On Monday, 14 October 2013 at 21:25:29 UTC, Michel Fortin wrote:
I'm not an expert in GCs, but as far as I know a concurrent GC also requires some bookkeeping to be done when assigning to pointers, similar to ARC, and also when moving pointers, unlike ARC. So it requires hooks in the codegen that will perform atomic operations, just like ARC.


Usual strategy include :
- When you JIT, change the function itself, to write pointers through a function that mark the old value as live. - When AOT, always go throw that function, which make a test and mark alive the old value if this is done during a collection. This basically add a read to a global and a test for each pointer write. - Use the page protection mechanism and do regular write. This can be done via fork, but also via remapping the GCed memory as COW. The tax is then more expensive, but you only pay it once per page you actually write and only when actually collecting.

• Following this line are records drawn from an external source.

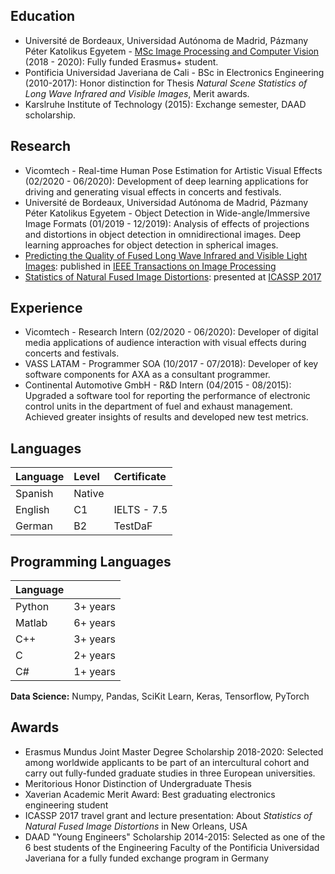 

[//]: # (Currently finishing the second year of the Erasmus+ Mundus Joint Master's Degree in Image Processing and Computer Vision)

## Education

- Université de Bordeaux, Universidad Autónoma de Madrid, Pázmany Péter Katolikus Egyetem - [MSc Image Processing and Computer Vision](http://ipcv.eu) (2018 - 2020): Fully funded Erasmus+ student.
- Pontificia Universidad Javeriana de Cali - BSc in Electronics Engineering (2010-2017): Honor distinction for Thesis _Natural Scene Statistics of Long Wave Infrared and Visible Images_, Merit awards.
- Karslruhe Institute of Technology (2015): Exchange semester, DAAD scholarship.

## Research

- Vicomtech - Real-time Human Pose Estimation for Artistic Visual Effects (02/2020 - 06/2020): Development of deep learning applications for driving and generating visual effects in concerts and festivals.
- Université de Bordeaux, Universidad Autónoma de Madrid, Pázmany Péter Katolikus Egyetem - Object Detection in Wide-angle/Immersive Image Formats (01/2019 - 12/2019): Analysis of effects of projections and distortions in object detection in omnidirectional images. Deep learning approaches for object detection in spherical images.
- [Predicting the Quality of Fused Long Wave Infrared and Visible Light Images](https://ieeexplore.ieee.org/document/7904687): published in [IEEE Transactions on Image Processing](https://ieeexplore.ieee.org/xpl/RecentIssue.jsp?punumber=83)
- [Statistics of Natural Fused Image Distortions](https://ieeexplore.ieee.org/document/7952355): presented at [ICASSP 2017](http://www.ieee-icassp2017.org/)

## Experience

- Vicomtech - Research Intern (02/2020 - 06/2020): Developer of digital media applications of audience interaction with visual effects during concerts and festivals.
- VASS LATAM - Programmer SOA (10/2017 - 07/2018): Developer of key software components for AXA as a consultant programmer.
- Continental Automotive GmbH - R&D Intern (04/2015 - 08/2015): Upgraded a software tool for reporting the performance of electronic control units in the department of fuel and exhaust management. Achieved greater insights of results and developed new test metrics.

## Languages

| Language  | Level   | Certificate |
|:----------|:--------|:------------|
| Spanish   | Native  |             |
| English   | C1      | IELTS - 7.5 |
| German    | B2      | TestDaF     |

## Programming Languages

| Language  |           |
|:----------|:----------|
| Python    | 3+ years  |
| Matlab    | 6+ years  |
| C++       | 3+ years  |
| C         | 2+ years  |
| C#        | 1+ years  |

**Data Science:** Numpy, Pandas, SciKit Learn, Keras, Tensorflow, PyTorch

## Awards

- Erasmus Mundus Joint Master Degree Scholarship 2018-2020: Selected among worldwide applicants to be part of an intercultural cohort and carry out fully-funded graduate studies in three European universities.
- Meritorious Honor Distinction of Undergraduate Thesis
- Xaverian Academic Merit Award: Best graduating electronics engineering student
- ICASSP 2017 travel grant and lecture presentation: About _Statistics of Natural Fused Image Distortions_ in New Orleans, USA
- DAAD "Young Engineers" Scholarship 2014-2015: Selected as one of the 6 best students of the Engineering Faculty of the Pontificia Universidad Javeriana for a fully funded exchange program in Germany

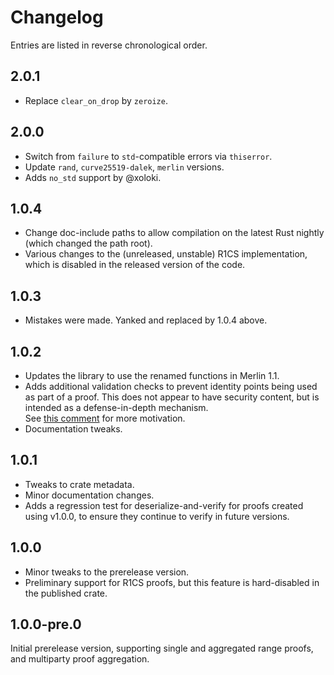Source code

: # Changelog

Entries are listed in reverse chronological order.

## 2.0.1

* Replace `clear_on_drop` by `zeroize`.

## 2.0.0

* Switch from `failure` to `std`-compatible errors via `thiserror`.
* Update `rand`, `curve25519-dalek`, `merlin` versions.
* Adds `no_std` support by @xoloki.

## 1.0.4

* Change doc-include paths to allow compilation on the latest Rust nightly
  (which changed the path root).
* Various changes to the (unreleased, unstable) R1CS implementation, which is
  disabled in the released version of the code.

## 1.0.3

* Mistakes were made. Yanked and replaced by 1.0.4 above.

## 1.0.2

* Updates the library to use the renamed functions in Merlin 1.1.
* Adds additional validation checks to prevent identity points being used as
  part of a proof.  This does not appear to have security content, but is
  intended as a defense-in-depth mechanism.  
  See [this comment][identity_comment] for more motivation.
* Documentation tweaks.

## 1.0.1

* Tweaks to crate metadata.
* Minor documentation changes.
* Adds a regression test for deserialize-and-verify for proofs created using
  v1.0.0, to ensure they continue to verify in future versions.

## 1.0.0

* Minor tweaks to the prerelease version.  
* Preliminary support for R1CS proofs, but this feature is hard-disabled in the
  published crate.

## 1.0.0-pre.0

Initial prerelease version, supporting single and aggregated range proofs, and
multiparty proof aggregation.

[identity_comment]: https://github.com/dalek-cryptography/bulletproofs/pull/248#discussion_r251916724
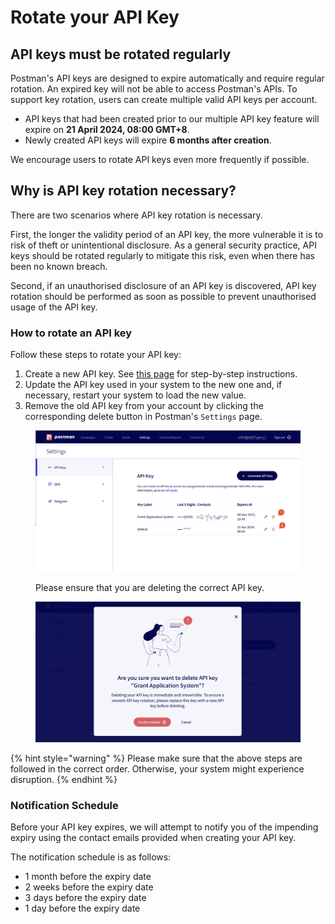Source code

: # Rotate your API Key

## API keys must be rotated regularly

Postman's API keys are designed to expire automatically and require regular rotation. An expired key will not be able to access Postman's APIs. To support key rotation, users can create multiple valid API keys per account.

* API keys that had been created prior to our multiple API key feature will expire on **21 April 2024, 08:00 GMT+8**.&#x20;
* Newly created API keys will expire **6 months after creation**.

We encourage users to rotate API keys even more frequently if possible.

## Why is API key rotation necessary?

There are two scenarios where API key rotation is necessary.

First, the longer the validity period of an API key, the more vulnerable it is to risk of theft or unintentional disclosure. As a general security practice, API keys should be rotated regularly to mitigate this risk, even when there has been no known breach.

Second, if an unauthorised disclosure of an API key is discovered, API key rotation should be performed as soon as possible to prevent unauthorised usage of the API key.

### How to rotate an API key

Follow these steps to rotate your API key:

1. Create a new API key. See [this page](generate-your-api-key.md) for step-by-step instructions.
2. Update the API key used in your system to the new one and, if necessary, restart your system to load the new value.
3. Remove the old API key from your account by clicking the corresponding delete button in Postman's `Settings` page.&#x20;

<figure><img src="../../.gitbook/assets/delete-api-key.png" alt=""><figcaption><p>Please ensure that you are deleting the correct API key.</p></figcaption></figure>

<figure><img src="../../.gitbook/assets/confirm-delete-api-key.png" alt=""><figcaption></figcaption></figure>

{% hint style="warning" %}
Please make sure that the above steps are followed in the correct order. Otherwise, your system might experience disruption.
{% endhint %}

### Notification Schedule

Before your API key expires, we will attempt to notify you of the impending expiry using the contact emails provided when creating your API key.

The notification schedule is as follows:

* 1 month before the expiry date
* 2 weeks before the expiry date
* 3 days before the expiry date
* 1 day before the expiry date
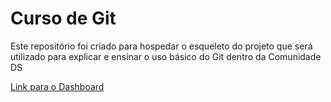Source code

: # Curso de Git
Este repositório foi criado para hospedar o esqueleto do projeto que será utilizado para explicar e ensinar o uso básico do Git dentro da Comunidade DS

[Link para o Dashboard](https://ramirovsjunior-cds-curso-git-app-xuncov.streamlit.app/)
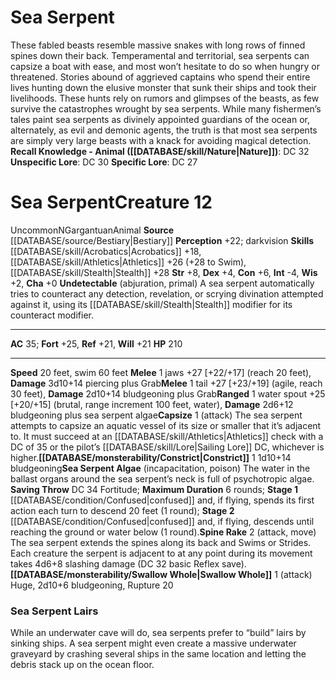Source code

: ﻿---
ac: '35'
alignment: N
all_resistance: null
burrow_speed: null
charisma: '+0'
climb_speed: null
constitution: '+6'
creature_ability:
- Capsize
- Constrict
- Sea Serpent Algae
- Spine Rake
- Swallow Whole
- Undetectable
creature_family: null
dexterity: '+4'
element: null
fly_speed: null
fortitude: '+25'
hardness: null
hp: '210'
id: '361'
immunity: null
intelligence: '-4'
land_speed: '20'
language: null
level: '12'
max_speed: '60'
name: Sea Serpent
perception: '+22'
rarity: Uncommon
reflex: '+21'
resistance: null
rus_type_level: null
school: null
sense:
- darkvision
size: Gargantuan
skill:
- '[[DATABASE/skill/Acrobatics|Acrobatics]] +18'
- '[[DATABASE/skill/Athletics|Athletics]] +26'
- '[[DATABASE/skill/Stealth|Stealth]] +28'
source: '[[DATABASE/source/Bestiary|Bestiary]]'
speed:
- 20 feet
- swim 60 feet
spell: null
strength: '+8'
strength_req: '8'
strongest_save:
- Fortitude
swim_speed: '60'
trait:
- '[[DATABASE/trait/Animal|Animal]]'
- '[[DATABASE/trait/Uncommon|Uncommon]]'
type: Creature
vision: Darkvision
weakest_save:
- Reflex
- Will
weakness: null
will: '+21'
wisdom: '+2'

---
# Sea Serpent

These fabled beasts resemble massive snakes with long rows of finned spines down their back. Temperamental and territorial, sea serpents can capsize a boat with ease, and most won’t hesitate to do so when hungry or threatened. Stories abound of aggrieved captains who spend their entire lives hunting down the elusive monster that sunk their ships and took their livelihoods. These hunts rely on rumors and glimpses of the beasts, as few survive the catastrophes wrought by sea serpents.
 While many fishermen’s tales paint sea serpents as divinely appointed guardians of the ocean or, alternately, as evil and demonic agents, the truth is that most sea serpents are simply very large beasts with a knack for avoiding magical detection.
**Recall Knowledge - Animal ([[DATABASE/skill/Nature|Nature]])**: DC 32
**Unspecific Lore**: DC 30
**Specific Lore**: DC 27

# Sea Serpent<span class="item-type">Creature 12</span>

<span class="trait-uncommon item-trait">Uncommon</span><span class="trait-alignment item-trait">N</span><span class="trait-size item-trait">Gargantuan</span><span class="item-trait">Animal</span>
**Source** [[DATABASE/source/Bestiary|Bestiary]]
**Perception** +22; darkvision
**Skills** [[DATABASE/skill/Acrobatics|Acrobatics]] +18, [[DATABASE/skill/Athletics|Athletics]] +26 (+28 to Swim), [[DATABASE/skill/Stealth|Stealth]] +28
**Str** +8, **Dex** +4, **Con** +6, **Int** -4, **Wis** +2, **Cha** +0
**Undetectable** (abjuration, primal) A sea serpent automatically tries to counteract any detection, revelation, or scrying divination attempted against it, using its [[DATABASE/skill/Stealth|Stealth]] modifier for its counteract modifier.

---
**AC** 35; **Fort** +25, **Ref** +21, **Will** +21
**HP** 210

---
**Speed** 20 feet, swim 60 feet
<span class="in-box-ability">**Melee** <span class="action-icon">1</span> jaws +27 [+22/+17] (reach 20 feet), **Damage** 3d10+14 piercing plus Grab</span><span class="in-box-ability">**Melee** <span class="action-icon">1</span> tail +27 [+23/+19] (agile, reach 30 feet), **Damage** 2d10+14 bludgeoning plus Grab</span><span class="in-box-ability">**Ranged** <span class="action-icon">1</span> water spout +25 [+20/+15] (brutal, range increment 100 feet, water), **Damage** 2d6+12 bludgeoning plus sea serpent algae</span><span class="in-box-ability">**Capsize** <span class="action-icon">1</span> (attack) The sea serpent attempts to capsize an aquatic vessel of its size or smaller that it’s adjacent to. It must succeed at an [[DATABASE/skill/Athletics|Athletics]] check with a DC of 35 or the pilot’s [[DATABASE/skill/Lore|Sailing Lore]] DC, whichever is higher.</span><span class="in-box-ability">**[[DATABASE/monsterability/Constrict|Constrict]]** <span class="action-icon">1</span> 1d10+14 bludgeoning</span><span class="in-box-ability">**Sea Serpent Algae** (incapacitation, poison) The water in the ballast organs around the sea serpent’s neck is full of psychotropic algae. **Saving Throw** DC 34 Fortitude; **Maximum Duration** 6 rounds; **Stage 1** [[DATABASE/condition/Confused|confused]] and, if flying, spends its first action each turn to descend 20 feet (1 round); **Stage 2** [[DATABASE/condition/Confused|confused]] and, if flying, descends until reaching the ground or water below (1 round).</span><span class="in-box-ability">**Spine Rake** <span class="action-icon">2</span> (attack, move) The sea serpent extends the spines along its back and Swims or Strides. Each creature the serpent is adjacent to at any point during its movement takes 4d6+8 slashing damage (DC 32 basic Reflex save).</span><span class="in-box-ability">**[[DATABASE/monsterability/Swallow Whole|Swallow Whole]]** <span class="action-icon">1</span> (attack) Huge, 2d10+6 bludgeoning, Rupture 20</span>

###  Sea Serpent Lairs

While an underwater cave will do, sea serpents prefer to “build” lairs by sinking ships. A sea serpent might even create a massive underwater graveyard by crashing several ships in the same location and letting the debris stack up on the ocean floor.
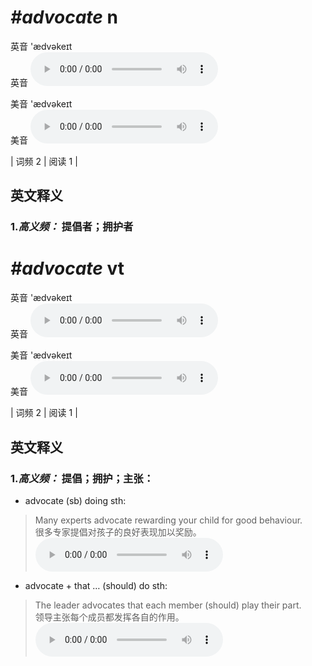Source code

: # ***\#advocate*** n
英音 'ædvəkeɪt  
英音
<audio src="./media/advocate-B.aac" controls="controls"></audio>

美音 'ædvəkeɪt  
美音
<audio src="./media/advocate.aac" controls="controls"></audio>



| 词频 2 | 阅读 1 |  

英文释义
---
### 1.*高义频：* **提倡者；拥护者**  


# ***\#advocate*** vt
英音 'ædvəkeɪt  
英音
<audio src="./media/advocate-B.aac" controls="controls"></audio>

美音 'ædvəkeɪt  
美音
<audio src="./media/advocate.aac" controls="controls"></audio>



| 词频 2 | 阅读 1 |  

英文释义
---
### 1.*高义频：* **提倡；拥护；主张：**  

- advocate (sb) doing sth:

 > Many experts advocate rewarding your child for good behaviour.   
 > 很多专家提倡对孩子的良好表现加以奖励。    
<audio src="./media/2-advocate.aac" controls="controls"></audio>

-  advocate + that … (should) do sth:

 > The leader advocates that each member (should) play their part.  
 > 领导主张每个成员都发挥各自的作用。    
<audio src="./media/1-advocate.aac" controls="controls"></audio>


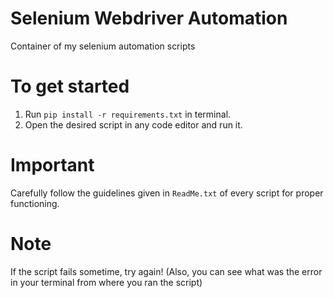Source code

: # Selenium Webdriver Automation

Container of my selenium automation scripts

# To get started

1. Run `pip install -r requirements.txt` in terminal.
2. Open the desired script in any code editor and run it.

# Important

Carefully follow the guidelines given in `ReadMe.txt` of every script for proper functioning.

# Note

If the script fails sometime, try again! (Also, you can see what was the error in your terminal from where you ran the script)
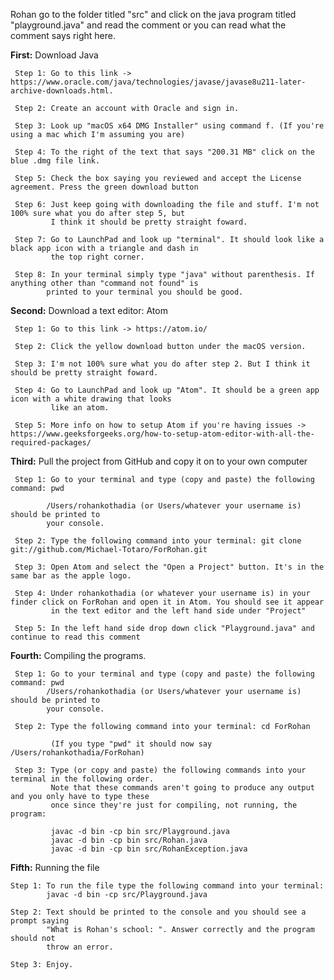 Rohan go to the folder titled "src" and click on the java program titled "playground.java" and read the comment or you can read what the comment says right here.

**First:** Download Java

     Step 1: Go to this link -> https://www.oracle.com/java/technologies/javase/javase8u211-later-archive-downloads.html.

     Step 2: Create an account with Oracle and sign in.

     Step 3: Look up "macOS x64 DMG Installer" using command f. (If you're using a mac which I'm assuming you are)

     Step 4: To the right of the text that says "200.31 MB" click on the blue .dmg file link.

     Step 5: Check the box saying you reviewed and accept the License agreement. Press the green download button

     Step 6: Just keep going with downloading the file and stuff. I'm not 100% sure what you do after step 5, but
             I think it should be pretty straight foward.
             
     Step 7: Go to LaunchPad and look up "terminal". It should look like a black app icon with a triangle and dash in
             the top right corner.

     Step 8: In your terminal simply type "java" without parenthesis. If anything other than "command not found" is
            printed to your terminal you should be good.



**Second:** Download a text editor: Atom

     Step 1: Go to this link -> https://atom.io/

     Step 2: Click the yellow download button under the macOS version.

     Step 3: I'm not 100% sure what you do after step 2. But I think it should be pretty straight foward.

     Step 4: Go to LaunchPad and look up "Atom". It should be a green app icon with a white drawing that looks
             like an atom.

     Step 5: More info on how to setup Atom if you're having issues -> https://www.geeksforgeeks.org/how-to-setup-atom-editor-with-all-the-required-packages/


**Third:** Pull the project from GitHub and copy it on to your own computer

     Step 1: Go to your terminal and type (copy and paste) the following command: pwd

            /Users/rohankothadia (or Users/whatever your username is) should be printed to
            your console.

     Step 2: Type the following command into your terminal: git clone git://github.com/Michael-Totaro/ForRohan.git

     Step 3: Open Atom and select the "Open a Project" button. It's in the same bar as the apple logo.

     Step 4: Under rohankothadia (or whatever your username is) in your finder click on ForRohan and open it in Atom. You should see it appear
             in the text editor and the left hand side under "Project"
             
     Step 5: In the left hand side drop down click "Playground.java" and continue to read this comment

**Fourth:** Compiling the programs.

     Step 1: Go to your terminal and type (copy and paste) the following command: pwd
            /Users/rohankothadia (or Users/whatever your username is) should be printed to
            your console.

     Step 2: Type the following command into your terminal: cd ForRohan

             (If you type "pwd" it should now say /Users/rohankothadia/ForRohan)

     Step 3: Type (or copy and paste) the following commands into your terminal in the following order.
             Note that these commands aren't going to produce any output and you only have to type these
             once since they're just for compiling, not running, the program:

             javac -d bin -cp bin src/Playground.java
             javac -d bin -cp bin src/Rohan.java
             javac -d bin -cp bin src/RohanException.java

**Fifth:** Running the file

    Step 1: To run the file type the following command into your terminal:
            javac -d bin -cp src/Playground.java

    Step 2: Text should be printed to the console and you should see a prompt saying
            "What is Rohan's school: ". Answer correctly and the program should not
            throw an error.

    Step 3: Enjoy.
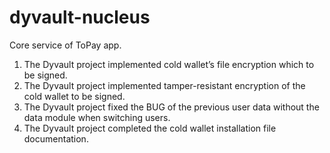 # dyvault-nucleus
Core service of ToPay app.
1. The Dyvault project implemented cold wallet’s file encryption which to be signed.
2. The Dyvault project implemented tamper-resistant encryption of the cold wallet to be signed.
3. The Dyvault project fixed the BUG of the previous user data without the data module when switching users.
4. The Dyvault project completed the cold wallet installation file documentation.

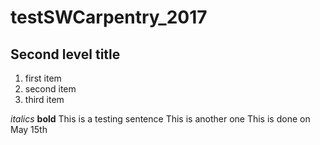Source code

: # testSWCarpentry_2017
## Second level title
1. first item
2. second item
3. third item

*italics*
**bold**
This is a testing sentence
This is another one
This is done on May 15th
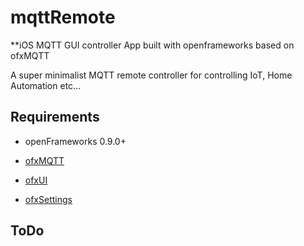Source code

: # mqttRemote

**iOS MQTT GUI controller App built with openframeworks based on ofxMQTT

A super minimalist MQTT remote controller for controlling IoT, Home Automation etc...


## Requirements
- openFrameworks 0.9.0+

- [ofxMQTT](https://github.com/256dpi/ofxMQTT)
- [ofxUI](https://github.com/nkymut/ofxUI)
- [ofxSettings](https://github.com/prossel/ofxSettings)

## ToDo

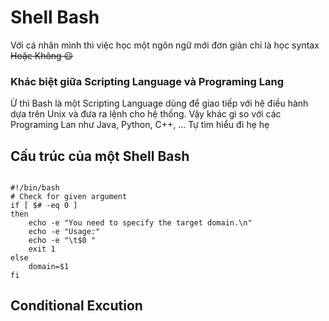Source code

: # Shell Bash
Với cá nhân mình thì việc học một ngôn ngữ mới đơn giản chỉ là học syntax ~~Hoặc Không 😃~~
### Khác biệt giữa Scripting Language và Programing Lang
Ừ thì Bash là một Scripting Language dùng để giao tiếp với hệ điều hành dựa trên Unix và đưa ra lệnh cho hệ thống. Vậy khác gì so với các Programing Lan như Java, Python, C++, ...
Tự tìm hiểu đi hẹ hẹ
## Cấu trúc của một Shell Bash
<code> 
#!/bin/bash
# Check for given argument
if [ $# -eq 0 ]
then
	echo -e "You need to specify the target domain.\n"
	echo -e "Usage:"
	echo -e "\t$0 <domain>"
	exit 1
else
	domain=$1
fi 
</code>


## Conditional Excution



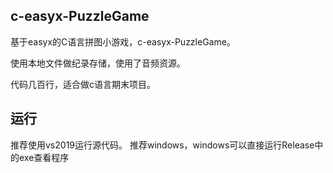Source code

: ## c-easyx-PuzzleGame

基于easyx的C语言拼图小游戏，c-easyx-PuzzleGame。

使用本地文件做纪录存储，使用了音频资源。

代码几百行，适合做c语言期末项目。

## 运行

推荐使用vs2019运行源代码。
推荐windows，windows可以直接运行Release中的exe查看程序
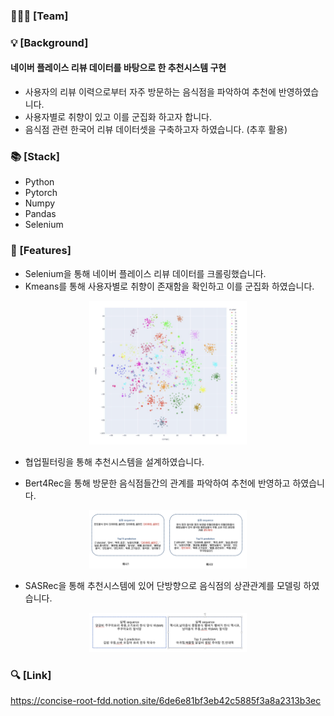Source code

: ### 👨‍👧‍👧 [Team]


### 💡 [Background]
#### 네이버 플레이스 리뷰 데이터를 바탕으로 한 추천시스템 구현

+ 사용자의 리뷰 이력으로부터 자주 방문하는 음식점을 파악하여 추천에 반영하였습니다.
+ 사용자별로 취향이 있고 이를 군집화 하고자 합니다.
+ 음식점 관련 한국어 리뷰 데이터셋을 구축하고자 하였습니다. (추후 활용)

### 📚 [Stack]

+ Python 
+ Pytorch 
+ Numpy 
+ Pandas
+ Selenium

### 📝 [Features]

+ Selenium을 통해 네이버 플레이스 리뷰 데이터를 크롤링했습니다.
+ Kmeans를 통해 사용자별로 취향이 존재함을 확인하고 이를 군집화 하였습니다.

<p align="center"> <img src = "https://github.com/psm981021/restaurant-type-recsys/blob/main/kmeans.png" width = "50%" ></p>

+ 협업필터링을 통해 추천시스템을 설계하였습니다.

+ Bert4Rec을 통해 방문한 음식점들간의 관계를 파악하여 추천에 반영하고 하였습니다.
<p align="center"> <img src = "https://github.com/psm981021/restaurant-type-recsys/blob/main/BERT4Rec_inference.png" width = "50%" > </p>

+ SASRec을 통해 추천시스템에 있어 단방향으로 음식점의 상관관계를 모델링 하였습니다.
<p align="center"> <img src = "https://github.com/psm981021/restaurant-type-recsys/blob/main/SASRec_inference.png" width = "50%" > </p>


### 🔍 [Link]
https://concise-root-fdd.notion.site/6de6e81bf3eb42c5885f3a8a2313b3ec
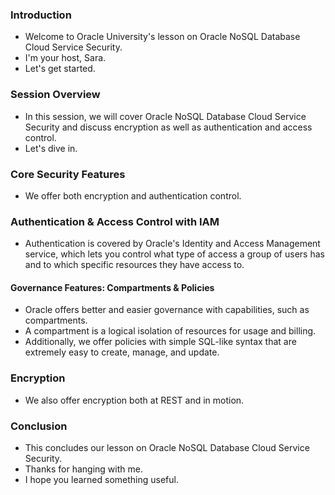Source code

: ### **Introduction**
*   Welcome to Oracle University's lesson on Oracle NoSQL Database Cloud Service Security.
*   I'm your host, Sara.
*   Let's get started.

### **Session Overview**
*   In this session, we will cover Oracle NoSQL Database Cloud Service Security and discuss encryption as well as authentication and access control.
*   Let's dive in.

### **Core Security Features**
*   We offer both encryption and authentication control.

### **Authentication & Access Control with IAM**
*   Authentication is covered by Oracle's Identity and Access Management service, which lets you control what type of access a group of users has and to which specific resources they have access to.

#### **Governance Features: Compartments & Policies**
*   Oracle offers better and easier governance with capabilities, such as compartments.
*   A compartment is a logical isolation of resources for usage and billing.
*   Additionally, we offer policies with simple SQL-like syntax that are extremely easy to create, manage, and update.

### **Encryption**
*   We also offer encryption both at REST and in motion.

### **Conclusion**
*   This concludes our lesson on Oracle NoSQL Database Cloud Service Security.
*   Thanks for hanging with me.
*   I hope you learned something useful.
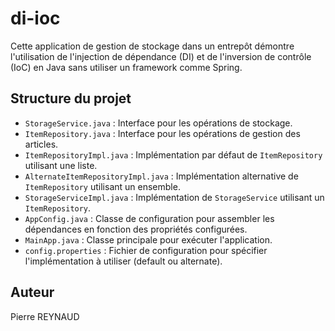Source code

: # di-ioc
Cette application de gestion de stockage dans un entrepôt démontre l'utilisation de l'injection de dépendance (DI) et de l'inversion de contrôle (IoC) en Java sans utiliser un framework comme Spring.

## Structure du projet

- `StorageService.java` : Interface pour les opérations de stockage.
- `ItemRepository.java` : Interface pour les opérations de gestion des articles.
- `ItemRepositoryImpl.java` : Implémentation par défaut de `ItemRepository` utilisant une liste.
- `AlternateItemRepositoryImpl.java` : Implémentation alternative de `ItemRepository` utilisant un ensemble.
- `StorageServiceImpl.java` : Implémentation de `StorageService` utilisant un `ItemRepository`.
- `AppConfig.java` : Classe de configuration pour assembler les dépendances en fonction des propriétés configurées.
- `MainApp.java` : Classe principale pour exécuter l'application.
- `config.properties` : Fichier de configuration pour spécifier l'implémentation à utiliser (default ou alternate).


## Auteur

Pierre REYNAUD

The good news, is that this tax is only required for object that contains shared mutable pointers. In D, most data are thread local or immutable. D's type system is really friendly to concurrent GC, and we definitively should go in that direction.

The only consensus we'll reach is that different projects have different needs. In theory being able to swap the GC for something else could bring everyone together. But to be able to replace the GC for another with a strategy different enough to matter (concurrent GC or ARC) you need the codegen to be different. So we canĀ either:


ARC like system need a different codegen, but you can do this with regular codegen if you use page protection to detect writes.

1. make the codegen configurable -- which brings its own set of compatibility problems for compiled code but is good for experimentation, or


Bad, we will end up having different incompatible binaries.